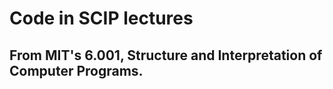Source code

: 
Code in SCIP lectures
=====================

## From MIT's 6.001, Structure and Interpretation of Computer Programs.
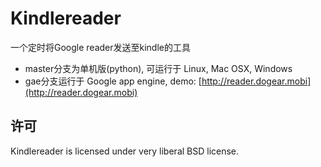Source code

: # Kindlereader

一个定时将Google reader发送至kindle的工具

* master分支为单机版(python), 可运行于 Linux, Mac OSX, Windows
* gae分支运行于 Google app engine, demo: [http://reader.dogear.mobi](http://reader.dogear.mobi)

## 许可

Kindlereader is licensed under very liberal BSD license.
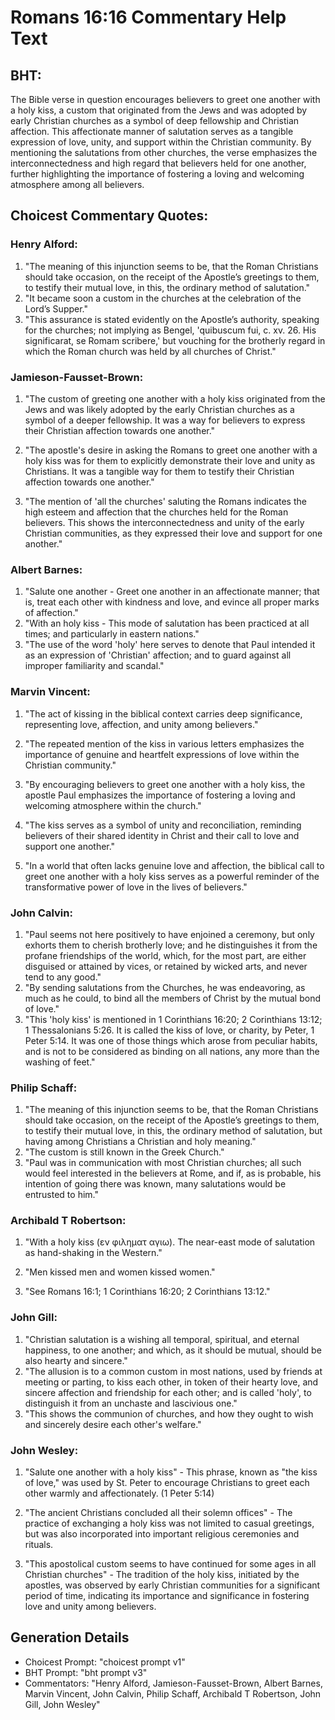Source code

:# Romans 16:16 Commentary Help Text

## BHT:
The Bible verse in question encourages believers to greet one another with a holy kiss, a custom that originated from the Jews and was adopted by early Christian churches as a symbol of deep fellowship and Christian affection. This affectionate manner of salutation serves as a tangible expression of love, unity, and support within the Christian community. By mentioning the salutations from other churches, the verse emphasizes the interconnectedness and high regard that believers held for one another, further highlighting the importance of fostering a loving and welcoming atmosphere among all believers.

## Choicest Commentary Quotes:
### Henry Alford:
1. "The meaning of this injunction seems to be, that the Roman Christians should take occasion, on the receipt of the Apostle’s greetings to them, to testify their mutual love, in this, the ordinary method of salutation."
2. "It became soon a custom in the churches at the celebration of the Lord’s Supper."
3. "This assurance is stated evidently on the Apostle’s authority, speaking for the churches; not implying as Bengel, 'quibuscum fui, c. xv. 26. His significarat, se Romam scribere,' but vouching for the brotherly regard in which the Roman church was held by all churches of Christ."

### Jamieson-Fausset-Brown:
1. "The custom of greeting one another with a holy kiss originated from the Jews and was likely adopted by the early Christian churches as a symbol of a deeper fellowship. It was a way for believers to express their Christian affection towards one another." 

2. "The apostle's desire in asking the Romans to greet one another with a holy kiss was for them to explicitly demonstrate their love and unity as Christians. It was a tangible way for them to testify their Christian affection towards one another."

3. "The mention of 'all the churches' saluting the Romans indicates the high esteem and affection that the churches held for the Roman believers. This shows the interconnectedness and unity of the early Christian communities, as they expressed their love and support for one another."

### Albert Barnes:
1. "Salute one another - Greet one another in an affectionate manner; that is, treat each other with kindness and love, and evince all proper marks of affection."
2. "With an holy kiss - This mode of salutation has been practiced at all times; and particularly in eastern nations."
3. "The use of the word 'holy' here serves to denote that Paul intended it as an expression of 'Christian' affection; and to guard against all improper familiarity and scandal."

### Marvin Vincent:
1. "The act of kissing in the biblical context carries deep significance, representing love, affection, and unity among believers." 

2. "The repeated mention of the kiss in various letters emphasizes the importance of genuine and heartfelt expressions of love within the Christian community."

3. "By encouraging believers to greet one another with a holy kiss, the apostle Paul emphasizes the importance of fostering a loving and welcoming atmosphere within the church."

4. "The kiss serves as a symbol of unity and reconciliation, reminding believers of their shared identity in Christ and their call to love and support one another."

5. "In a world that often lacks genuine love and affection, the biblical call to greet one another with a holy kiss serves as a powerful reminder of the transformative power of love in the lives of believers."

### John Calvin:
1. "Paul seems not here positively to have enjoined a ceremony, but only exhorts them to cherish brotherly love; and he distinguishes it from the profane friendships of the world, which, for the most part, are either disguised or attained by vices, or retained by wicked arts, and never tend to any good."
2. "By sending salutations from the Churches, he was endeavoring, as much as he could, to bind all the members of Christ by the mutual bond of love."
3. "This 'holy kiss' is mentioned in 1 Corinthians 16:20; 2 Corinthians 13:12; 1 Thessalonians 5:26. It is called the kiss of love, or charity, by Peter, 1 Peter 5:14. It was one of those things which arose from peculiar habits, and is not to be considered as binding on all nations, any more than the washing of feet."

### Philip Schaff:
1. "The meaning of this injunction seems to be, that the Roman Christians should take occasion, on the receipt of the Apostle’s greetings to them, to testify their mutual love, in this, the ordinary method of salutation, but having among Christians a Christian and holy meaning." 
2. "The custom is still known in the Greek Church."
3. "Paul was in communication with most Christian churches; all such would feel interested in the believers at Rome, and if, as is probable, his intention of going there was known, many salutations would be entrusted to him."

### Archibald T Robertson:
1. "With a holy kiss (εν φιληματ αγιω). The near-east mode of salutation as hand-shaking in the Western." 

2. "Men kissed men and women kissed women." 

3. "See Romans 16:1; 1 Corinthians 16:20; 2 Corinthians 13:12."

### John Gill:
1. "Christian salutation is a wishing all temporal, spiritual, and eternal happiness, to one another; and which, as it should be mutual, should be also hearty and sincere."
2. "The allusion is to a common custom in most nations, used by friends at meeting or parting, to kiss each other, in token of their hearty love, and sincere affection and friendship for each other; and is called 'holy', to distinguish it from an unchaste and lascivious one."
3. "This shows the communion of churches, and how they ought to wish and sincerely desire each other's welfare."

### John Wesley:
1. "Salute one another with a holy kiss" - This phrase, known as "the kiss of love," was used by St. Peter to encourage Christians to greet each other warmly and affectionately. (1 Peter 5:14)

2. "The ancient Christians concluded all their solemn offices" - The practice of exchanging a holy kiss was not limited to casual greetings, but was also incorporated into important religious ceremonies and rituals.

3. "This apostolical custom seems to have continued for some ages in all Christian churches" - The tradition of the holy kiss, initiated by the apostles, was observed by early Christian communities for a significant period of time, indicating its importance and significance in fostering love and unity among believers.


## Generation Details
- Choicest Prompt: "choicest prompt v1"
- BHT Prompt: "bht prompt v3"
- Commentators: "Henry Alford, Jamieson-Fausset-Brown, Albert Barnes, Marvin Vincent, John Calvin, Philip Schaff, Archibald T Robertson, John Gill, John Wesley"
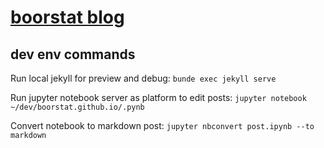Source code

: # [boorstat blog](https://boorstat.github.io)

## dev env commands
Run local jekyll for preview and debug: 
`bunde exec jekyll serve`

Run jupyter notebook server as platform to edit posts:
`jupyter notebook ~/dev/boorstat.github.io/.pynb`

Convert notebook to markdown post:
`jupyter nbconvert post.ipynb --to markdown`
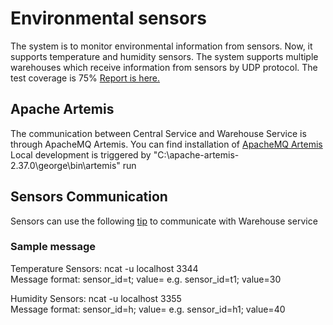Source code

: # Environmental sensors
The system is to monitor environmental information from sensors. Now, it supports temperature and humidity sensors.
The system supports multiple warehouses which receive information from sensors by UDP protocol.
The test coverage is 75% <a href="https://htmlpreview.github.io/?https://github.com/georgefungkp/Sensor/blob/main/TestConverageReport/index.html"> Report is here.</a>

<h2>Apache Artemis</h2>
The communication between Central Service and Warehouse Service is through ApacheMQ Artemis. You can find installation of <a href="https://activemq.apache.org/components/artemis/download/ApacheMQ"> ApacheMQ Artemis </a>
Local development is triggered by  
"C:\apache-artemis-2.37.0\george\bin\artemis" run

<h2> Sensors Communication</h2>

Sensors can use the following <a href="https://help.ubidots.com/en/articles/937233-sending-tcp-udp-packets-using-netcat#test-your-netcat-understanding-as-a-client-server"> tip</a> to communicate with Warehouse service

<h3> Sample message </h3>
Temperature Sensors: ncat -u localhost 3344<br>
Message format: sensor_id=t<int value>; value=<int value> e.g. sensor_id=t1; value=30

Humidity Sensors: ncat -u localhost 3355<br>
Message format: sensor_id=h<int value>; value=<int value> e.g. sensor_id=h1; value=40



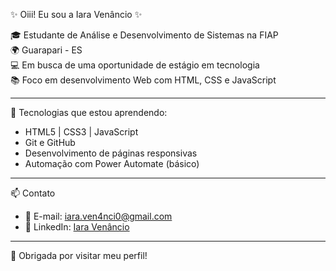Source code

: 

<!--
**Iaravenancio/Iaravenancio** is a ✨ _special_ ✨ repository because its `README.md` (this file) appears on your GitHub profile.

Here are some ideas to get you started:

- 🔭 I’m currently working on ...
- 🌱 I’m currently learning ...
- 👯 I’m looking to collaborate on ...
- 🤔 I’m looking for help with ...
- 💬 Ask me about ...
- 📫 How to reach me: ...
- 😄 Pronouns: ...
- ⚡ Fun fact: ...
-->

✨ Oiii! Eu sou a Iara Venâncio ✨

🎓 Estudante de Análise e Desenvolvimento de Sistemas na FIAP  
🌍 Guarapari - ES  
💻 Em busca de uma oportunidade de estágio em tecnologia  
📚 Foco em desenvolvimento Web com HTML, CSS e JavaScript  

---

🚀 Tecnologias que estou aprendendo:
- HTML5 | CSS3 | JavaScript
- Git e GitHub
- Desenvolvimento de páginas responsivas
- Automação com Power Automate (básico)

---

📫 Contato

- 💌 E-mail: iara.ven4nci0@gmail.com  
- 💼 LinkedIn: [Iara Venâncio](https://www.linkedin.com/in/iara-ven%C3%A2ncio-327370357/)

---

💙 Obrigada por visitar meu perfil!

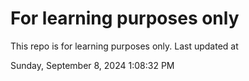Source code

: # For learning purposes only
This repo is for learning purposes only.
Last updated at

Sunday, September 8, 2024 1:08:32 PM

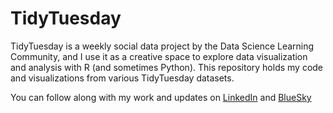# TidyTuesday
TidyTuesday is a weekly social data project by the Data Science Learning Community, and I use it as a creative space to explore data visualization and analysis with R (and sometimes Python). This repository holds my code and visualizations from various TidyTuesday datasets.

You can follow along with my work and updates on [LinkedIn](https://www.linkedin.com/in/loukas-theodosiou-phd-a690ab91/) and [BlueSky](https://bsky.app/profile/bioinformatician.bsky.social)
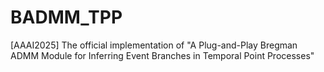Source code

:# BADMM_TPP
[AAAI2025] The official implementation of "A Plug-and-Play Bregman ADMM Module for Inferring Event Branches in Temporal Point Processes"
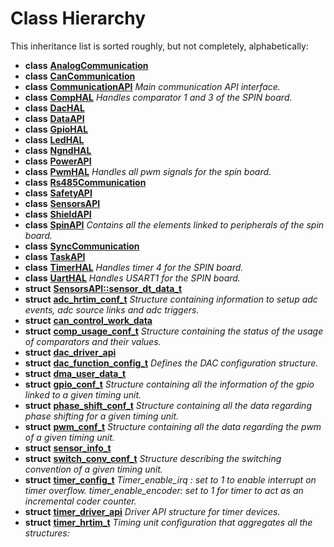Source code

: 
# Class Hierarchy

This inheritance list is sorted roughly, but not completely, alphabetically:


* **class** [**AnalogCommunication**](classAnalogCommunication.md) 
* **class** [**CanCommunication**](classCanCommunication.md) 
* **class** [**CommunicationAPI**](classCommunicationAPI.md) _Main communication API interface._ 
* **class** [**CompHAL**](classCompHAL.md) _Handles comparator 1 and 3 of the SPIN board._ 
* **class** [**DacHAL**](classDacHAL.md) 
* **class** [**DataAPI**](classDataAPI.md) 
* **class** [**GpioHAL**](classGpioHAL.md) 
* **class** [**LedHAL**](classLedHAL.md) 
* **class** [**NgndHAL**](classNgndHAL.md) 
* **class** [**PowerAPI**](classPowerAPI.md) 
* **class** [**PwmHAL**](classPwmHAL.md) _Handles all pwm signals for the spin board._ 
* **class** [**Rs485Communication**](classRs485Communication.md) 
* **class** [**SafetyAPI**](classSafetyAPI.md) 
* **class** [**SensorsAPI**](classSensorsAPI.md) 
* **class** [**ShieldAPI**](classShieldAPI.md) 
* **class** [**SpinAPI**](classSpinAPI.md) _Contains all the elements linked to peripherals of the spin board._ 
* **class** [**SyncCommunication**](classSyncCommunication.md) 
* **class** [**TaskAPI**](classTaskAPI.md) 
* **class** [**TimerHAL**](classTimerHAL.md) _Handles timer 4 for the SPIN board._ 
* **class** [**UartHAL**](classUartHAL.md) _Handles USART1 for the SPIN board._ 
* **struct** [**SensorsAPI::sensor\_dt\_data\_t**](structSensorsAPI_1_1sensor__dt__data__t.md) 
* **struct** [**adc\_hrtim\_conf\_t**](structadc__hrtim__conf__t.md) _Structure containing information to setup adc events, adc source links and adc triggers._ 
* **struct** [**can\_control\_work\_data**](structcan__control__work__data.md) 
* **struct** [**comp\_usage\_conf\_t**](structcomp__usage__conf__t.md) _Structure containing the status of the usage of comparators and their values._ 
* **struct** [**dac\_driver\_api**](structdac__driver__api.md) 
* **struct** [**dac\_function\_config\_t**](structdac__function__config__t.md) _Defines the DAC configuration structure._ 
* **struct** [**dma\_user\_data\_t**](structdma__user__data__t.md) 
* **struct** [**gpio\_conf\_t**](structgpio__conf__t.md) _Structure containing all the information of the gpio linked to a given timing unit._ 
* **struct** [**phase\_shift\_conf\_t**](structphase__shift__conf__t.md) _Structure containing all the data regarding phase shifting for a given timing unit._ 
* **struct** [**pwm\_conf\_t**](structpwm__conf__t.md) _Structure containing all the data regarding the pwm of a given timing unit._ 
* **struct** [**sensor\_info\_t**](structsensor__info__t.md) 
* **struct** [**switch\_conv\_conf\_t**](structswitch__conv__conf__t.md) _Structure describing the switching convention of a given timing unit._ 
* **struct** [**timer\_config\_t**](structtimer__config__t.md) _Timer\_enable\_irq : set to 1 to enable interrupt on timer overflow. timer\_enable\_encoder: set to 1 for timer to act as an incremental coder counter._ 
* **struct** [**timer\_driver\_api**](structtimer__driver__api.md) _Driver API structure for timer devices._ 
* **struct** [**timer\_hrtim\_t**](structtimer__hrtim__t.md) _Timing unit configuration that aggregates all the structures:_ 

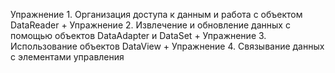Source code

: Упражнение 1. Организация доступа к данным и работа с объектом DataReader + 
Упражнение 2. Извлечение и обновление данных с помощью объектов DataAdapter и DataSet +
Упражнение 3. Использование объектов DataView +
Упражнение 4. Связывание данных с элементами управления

WHAT YOU WILL DO. Leaving each picture behind, please give again exactly the lines above from the one with "## dev env commands" through the one with "The system is", both included, and no others.

YOUR SOLUTION.
## dev env commands
Run local jekyll for preview and debug: 
`bunde exec jekyll serve`

Run jupyter notebook server as platform to edit posts:
`jupyter notebook ~/dev/boorstat.github.io/.pynb`

Convert notebook to markdown post:
`jupyter nbconvert post.ipynb --to markdown`
Source code

: # Environmental sensors
The system is to monitor environmental information from sensors. Now, it supports temperature and humidity sensors.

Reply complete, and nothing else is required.